Adulthood is marked in American society as in most cultures worldwide, by both rituals and responsibilities. Differences in individual and collective experience and values, however, make these passages of teenage years foci of anxiety as well as badges of maturity.

Judaism and many Christian traditions celebrate rituals around adult participation in the community (Bar/Bat Mitzvah confirmation, baptism in some evangelical traditions).

American Catholies, nonetheless, have debated the meaning and timing of confirmation as a socially relevant life sacrament.

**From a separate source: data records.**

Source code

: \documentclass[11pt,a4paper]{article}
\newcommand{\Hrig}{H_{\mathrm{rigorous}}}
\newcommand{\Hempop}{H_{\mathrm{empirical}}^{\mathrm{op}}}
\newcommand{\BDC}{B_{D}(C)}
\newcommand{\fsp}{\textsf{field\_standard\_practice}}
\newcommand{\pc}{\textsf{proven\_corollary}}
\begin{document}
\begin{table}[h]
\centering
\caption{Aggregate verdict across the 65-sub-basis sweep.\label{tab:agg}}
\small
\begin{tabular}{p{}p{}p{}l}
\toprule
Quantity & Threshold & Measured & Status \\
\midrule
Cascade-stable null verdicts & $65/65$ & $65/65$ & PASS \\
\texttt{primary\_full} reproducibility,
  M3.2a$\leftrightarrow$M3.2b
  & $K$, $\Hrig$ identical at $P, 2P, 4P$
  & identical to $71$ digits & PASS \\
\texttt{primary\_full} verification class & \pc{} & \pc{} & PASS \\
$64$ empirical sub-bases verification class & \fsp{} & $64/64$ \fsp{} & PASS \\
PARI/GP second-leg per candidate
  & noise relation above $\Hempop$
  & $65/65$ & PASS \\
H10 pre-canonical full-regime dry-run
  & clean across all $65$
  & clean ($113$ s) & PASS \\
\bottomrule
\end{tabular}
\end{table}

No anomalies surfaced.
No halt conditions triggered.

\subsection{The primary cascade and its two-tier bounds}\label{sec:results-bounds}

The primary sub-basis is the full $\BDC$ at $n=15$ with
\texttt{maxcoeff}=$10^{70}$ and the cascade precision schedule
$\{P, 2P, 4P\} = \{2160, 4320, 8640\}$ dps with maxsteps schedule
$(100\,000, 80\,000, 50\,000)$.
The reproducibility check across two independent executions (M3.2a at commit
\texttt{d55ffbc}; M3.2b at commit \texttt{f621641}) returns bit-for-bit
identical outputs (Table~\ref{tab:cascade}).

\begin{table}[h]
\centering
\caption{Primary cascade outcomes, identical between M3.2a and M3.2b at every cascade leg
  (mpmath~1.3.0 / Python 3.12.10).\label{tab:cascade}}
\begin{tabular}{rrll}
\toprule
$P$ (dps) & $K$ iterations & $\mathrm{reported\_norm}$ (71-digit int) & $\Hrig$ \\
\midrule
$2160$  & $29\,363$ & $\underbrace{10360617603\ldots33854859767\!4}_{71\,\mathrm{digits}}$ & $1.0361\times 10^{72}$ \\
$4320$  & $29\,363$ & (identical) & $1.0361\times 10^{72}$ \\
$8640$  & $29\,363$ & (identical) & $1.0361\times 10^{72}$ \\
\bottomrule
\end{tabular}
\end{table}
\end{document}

Other secular landmarks are reached—and responded to—in different ways throughout the teenage years. Obtaining a driver’s license at sixteen (with some states permitting a learner’s permit a year earlier) has become a major point of transition in an automobile culture. Freedom, responsibility and danger intertwine here in both mass culture and parental nightmares. Various commencements/graduations (especially high school), voting (at eighteen) and legal access to alcohol (at twenty-one) also indicate increasing responsibility as well as risk. These fixed ages also lead to attempts to anticipate or subvert the law, especially with regard to alcohol and tobacco.

Passages may be gendered in both religious and secular observations. Women, for example, are often still classified as adults in terms of sexuality and marriageability. In a small segment of immigrant families, female circumcision occurs as the girl reaches puberty although avoidance of this tradition has also been used to claim refugee status in the US. The quinceanos, an often lavish celebration of a girl’s fifteenth birthday has become widespread in Cuban American and other Latino groups. This represents an adaptation of debutante parties held by the Cuban elite, augmented by the newfound affluence of many exiles: one father rented the Orange Bowl, Miami’s football stadium, for a party. Coming-out parties and debutante balls are generally considered upper class (and sometimes dated) formalities, but they have also served to reinforce class endogamy.

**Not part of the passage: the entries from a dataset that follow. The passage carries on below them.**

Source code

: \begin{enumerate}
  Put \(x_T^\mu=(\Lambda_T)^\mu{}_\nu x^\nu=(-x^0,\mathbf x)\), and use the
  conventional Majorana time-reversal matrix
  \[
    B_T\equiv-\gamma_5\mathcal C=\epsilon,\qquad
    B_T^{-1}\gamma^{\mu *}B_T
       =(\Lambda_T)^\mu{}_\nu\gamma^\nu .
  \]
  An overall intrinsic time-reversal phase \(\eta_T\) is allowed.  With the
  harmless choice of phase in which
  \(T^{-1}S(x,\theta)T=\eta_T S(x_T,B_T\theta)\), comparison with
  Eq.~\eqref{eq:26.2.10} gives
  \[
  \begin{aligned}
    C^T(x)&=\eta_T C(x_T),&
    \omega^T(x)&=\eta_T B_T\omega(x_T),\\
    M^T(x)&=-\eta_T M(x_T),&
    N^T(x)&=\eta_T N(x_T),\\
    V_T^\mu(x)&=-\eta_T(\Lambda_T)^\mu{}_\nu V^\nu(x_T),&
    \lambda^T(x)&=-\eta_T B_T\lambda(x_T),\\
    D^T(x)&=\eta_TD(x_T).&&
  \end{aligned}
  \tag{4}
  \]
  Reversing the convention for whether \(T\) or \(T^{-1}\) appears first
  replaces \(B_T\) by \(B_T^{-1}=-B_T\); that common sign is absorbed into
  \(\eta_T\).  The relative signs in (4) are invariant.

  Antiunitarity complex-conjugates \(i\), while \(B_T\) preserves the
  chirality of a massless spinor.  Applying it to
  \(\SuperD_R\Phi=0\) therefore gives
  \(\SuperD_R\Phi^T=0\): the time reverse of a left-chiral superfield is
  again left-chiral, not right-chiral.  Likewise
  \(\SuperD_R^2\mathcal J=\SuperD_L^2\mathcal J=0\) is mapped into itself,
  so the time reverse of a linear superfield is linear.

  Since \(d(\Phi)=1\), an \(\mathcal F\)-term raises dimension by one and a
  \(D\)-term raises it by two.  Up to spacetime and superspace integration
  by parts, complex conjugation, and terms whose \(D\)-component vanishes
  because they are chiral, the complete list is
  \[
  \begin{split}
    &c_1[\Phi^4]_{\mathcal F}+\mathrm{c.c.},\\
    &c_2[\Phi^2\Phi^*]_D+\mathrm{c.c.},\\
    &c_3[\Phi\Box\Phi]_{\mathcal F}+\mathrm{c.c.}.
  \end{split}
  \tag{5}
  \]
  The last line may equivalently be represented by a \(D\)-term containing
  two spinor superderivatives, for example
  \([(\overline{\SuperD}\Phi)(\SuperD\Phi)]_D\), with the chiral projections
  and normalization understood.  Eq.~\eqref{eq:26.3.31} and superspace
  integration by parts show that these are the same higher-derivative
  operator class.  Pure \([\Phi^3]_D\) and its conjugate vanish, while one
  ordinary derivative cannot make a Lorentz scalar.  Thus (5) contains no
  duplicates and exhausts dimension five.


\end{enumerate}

Meanwhile, at eighteen, men have been expected to register for the selective service. In the Vietnam era, this act became a boiling point of protest, as well as a commitment with potentially devastating consequences; while the draft was ended in the 1970s, registration remains an obligation. The US, with its longstanding tradition of a volunteer army, is unusual in the absence of compulsory military service as a male rite of passage—although it may be evoked in debates like the intergenerational conflict between Bob Dole, wounded in the Second World War, and Bill Clinton, who avoided service in Vietnam.

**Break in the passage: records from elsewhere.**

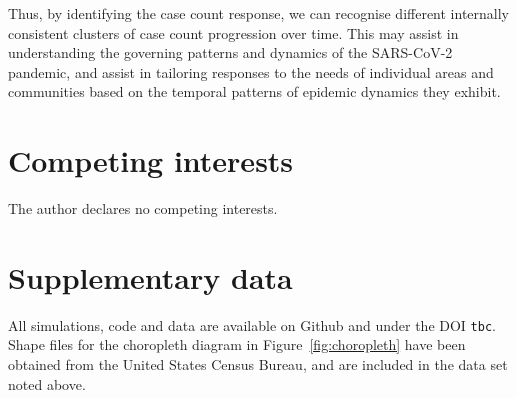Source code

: \documentclass{article}
\begin{document}
Thus, by identifying the case count response, we can recognise different internally consistent clusters of case count progression over time. This may assist in understanding the governing patterns and dynamics of the SARS-CoV-2 pandemic, and assist in tailoring responses to the needs of individual areas and communities based on the temporal patterns of epidemic dynamics they exhibit.


\section*{Competing interests} %
\label{sec:competing_interests}

The author declares no competing interests.


\section*{Supplementary data} %
\label{sec:supplementary_data}

All simulations, code and data are available on Github and under the DOI \texttt{tbc}. Shape files for the choropleth diagram in Figure~\ref{fig:choropleth} have been obtained from the United States Census Bureau, and are included in the data set noted above.



\end{document}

One of the crucial elements of coming of age, however, has even less ceremony: leaving home. American youths have often sought independence in living, whether moving away to college, taking an apartment with work-mates, joining a commune or defining a separate space in the home (basement or garage apartment). This can also be linked to entry into the job market and is hence dependent on cycles of employment opportunity. Since the 1980s, media have also focused on children who stay—or return— to the family home in their twenties or thirties as social dilemmas.